Dr Ayoub Al Jawalhdeh is the Regional Adviser, Nutrition, WHO Regional Office for the Eastern Mediterranean.
1. What is the current nutrition situation regarding overweight among young children in the region?
The levels of overweight in young children under five years of age in South Asia are not high compared to other regions, but the upward trend is significant and worrying. Generally, the overweight prevalence is higher in children aged 0-23 months than those aged 24-59 months.
Table 1: Prevalence of overweight in young children in South Asia
0-23 months (%)
24-59 months (%)
Afghanistan (Health Survey 2018)
Bangladesh (MICS 2018)
Bhutan (NNS 2015)
India (CNNS 2018)
Nepal (DHS 2016)
Maldives (DHS 2016-18)
Pakistan (DHS 2017-18)
Sri Lanka (DHS 2016)
*Disaggregated data not available
As shown in Table 1, there are disparities in the prevalence of child overweight between countries in the region. The prevalence of overweight in children aged 0-23 months is highest in Afghanistan (5.3%) and the Maldives (4.5%), and is below 3% in India, Nepal, Pakistan and Sri Lanka. The key point is that, although prevalence rates are low compared to wasting and stunting, they are substantial in terms of numbers and the growing upward trend is worrying. Other factors to note are that overweight prevalence is higher in urban settings and that there is generally no difference between boys and girls. Overweight is more common in higher socioeconomic groups, which is different to the situation in high-income countries, although we are beginning to see overweight emerging among the lowest income groups, too.
2. Can you share any examples of countries in the region that have policies or programmes to protect the diets of young children and promote healthy eating?
All countries in South Asia have infant and young child feeding (IYCF) policies or strategies that promote healthy complementary feeding in children aged 6-23 months and, although they are not specifically targeting child overweight, they focus on optimal feeding practices (breastfeeding and complementary feeding). The food-based dietary guidelines or national IYCF guidelines of most countries (Afghanistan, Bangladesh, India, Maldives, Nepal, Pakistan, Sri Lanka) are based on WHO [World Health Organisation] global guidance, which is being updated, and cover the life cycle, including the 6-23 months age group. In terms of legislative protection, commercially manufactured complementary foods are covered in Bangladesh, Maldives, Sri Lanka and India, with each country covering different age groups.

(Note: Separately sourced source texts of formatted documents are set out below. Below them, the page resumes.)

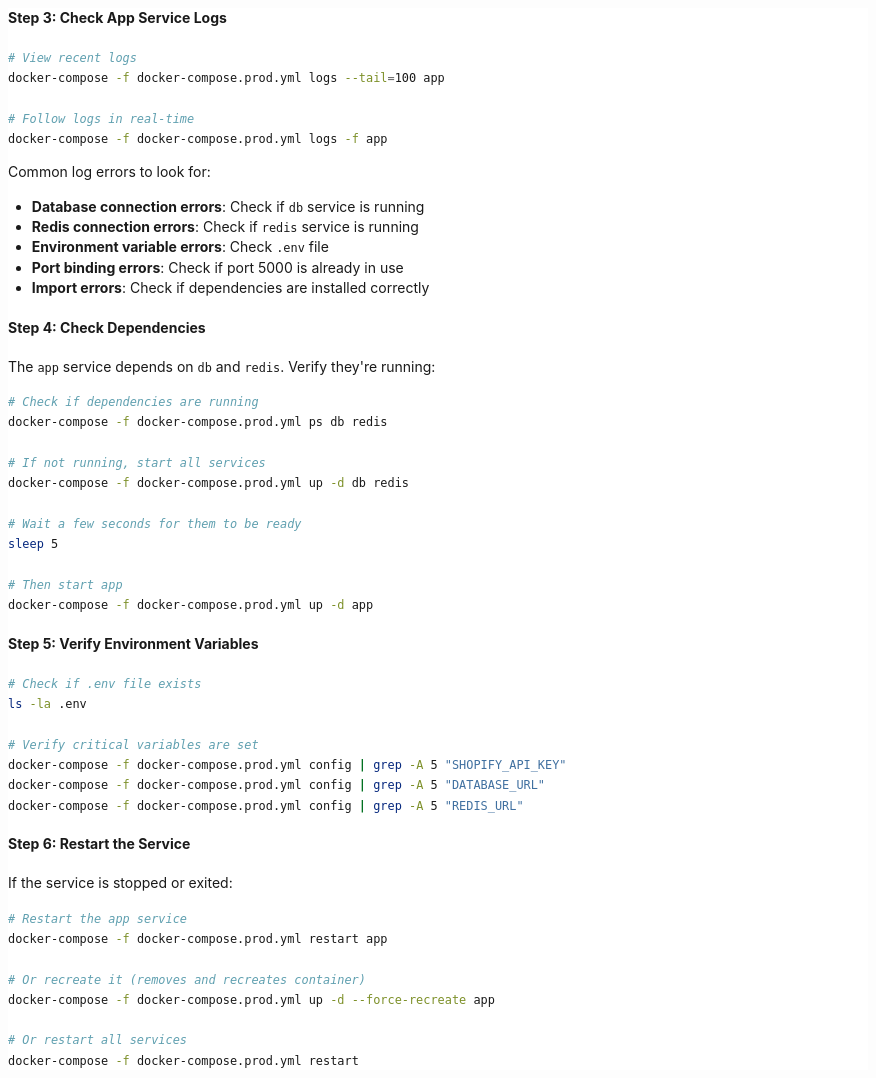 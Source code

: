 #### Step 3: Check App Service Logs

```bash
# View recent logs
docker-compose -f docker-compose.prod.yml logs --tail=100 app

# Follow logs in real-time
docker-compose -f docker-compose.prod.yml logs -f app
```

Common log errors to look for:
- **Database connection errors**: Check if `db` service is running
- **Redis connection errors**: Check if `redis` service is running
- **Environment variable errors**: Check `.env` file
- **Port binding errors**: Check if port 5000 is already in use
- **Import errors**: Check if dependencies are installed correctly

#### Step 4: Check Dependencies

The `app` service depends on `db` and `redis`. Verify they're running:

```bash
# Check if dependencies are running
docker-compose -f docker-compose.prod.yml ps db redis

# If not running, start all services
docker-compose -f docker-compose.prod.yml up -d db redis

# Wait a few seconds for them to be ready
sleep 5

# Then start app
docker-compose -f docker-compose.prod.yml up -d app
```

#### Step 5: Verify Environment Variables

```bash
# Check if .env file exists
ls -la .env

# Verify critical variables are set
docker-compose -f docker-compose.prod.yml config | grep -A 5 "SHOPIFY_API_KEY"
docker-compose -f docker-compose.prod.yml config | grep -A 5 "DATABASE_URL"
docker-compose -f docker-compose.prod.yml config | grep -A 5 "REDIS_URL"
```

#### Step 6: Restart the Service

If the service is stopped or exited:

```bash
# Restart the app service
docker-compose -f docker-compose.prod.yml restart app

# Or recreate it (removes and recreates container)
docker-compose -f docker-compose.prod.yml up -d --force-recreate app

# Or restart all services
docker-compose -f docker-compose.prod.yml restart
```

3. What are the most effective policy options that countries could consider, in terms of creating systems that promote healthy diets in early childhood?
A key point to remember for South Asia, where the predominant burden is undernutrition, is that we need to ensure policy options promote an optimal diet for young children that covers all aspects of malnutrition. Some existing interventions could be expanded so that they address both undernutrition and overweight within one programme package – the so-called ‘double-duty’ actions. Double-duty actions include interventions, programmes and policies that have the potential to simultaneously reduce the risk or burden of both undernutrition (including wasting, stunting and micronutrient deficiency or insufficiency) and overweight, obesity and diet-related, non-communicable diseases (including type 2 diabetes and cardiovascular disease). WHO’s essential nutrition actions and the recommendation of the Commission on Ending Childhood Obesity suggest a number of policy interventions that countries could implement to more effectively address undernutrition and overweight simultaneously. These include:
- Legislation and regulatory actions to tackle issues of unhealthy commercial complementary foods and set nutrient targets and standards for sugars and fats (including trans-fatty acids elimination);
- Enforcement of the implementation of the International Code of Marketing of Breastmilk Substitutes (‘the Code’), including addressing the inappropriate promotion of foods and beverages to young children;
- Programmatic actions to encourage breastfeeding and adequate complementary feeding and prevent micronutrient deficiencies;
- Develop food standards for government food-supplementation programmes that target specific recipients, rather than blanket programmes;
- Promote physical activity for young children;
- Increase community awareness of the importance of healthy feeding and risk of overweight as, to date, the messaging in South Asia has focused on undernutrition and communities are often unaware of the problem. There are cultural connotations of ‘chubby’ being seen as healthy.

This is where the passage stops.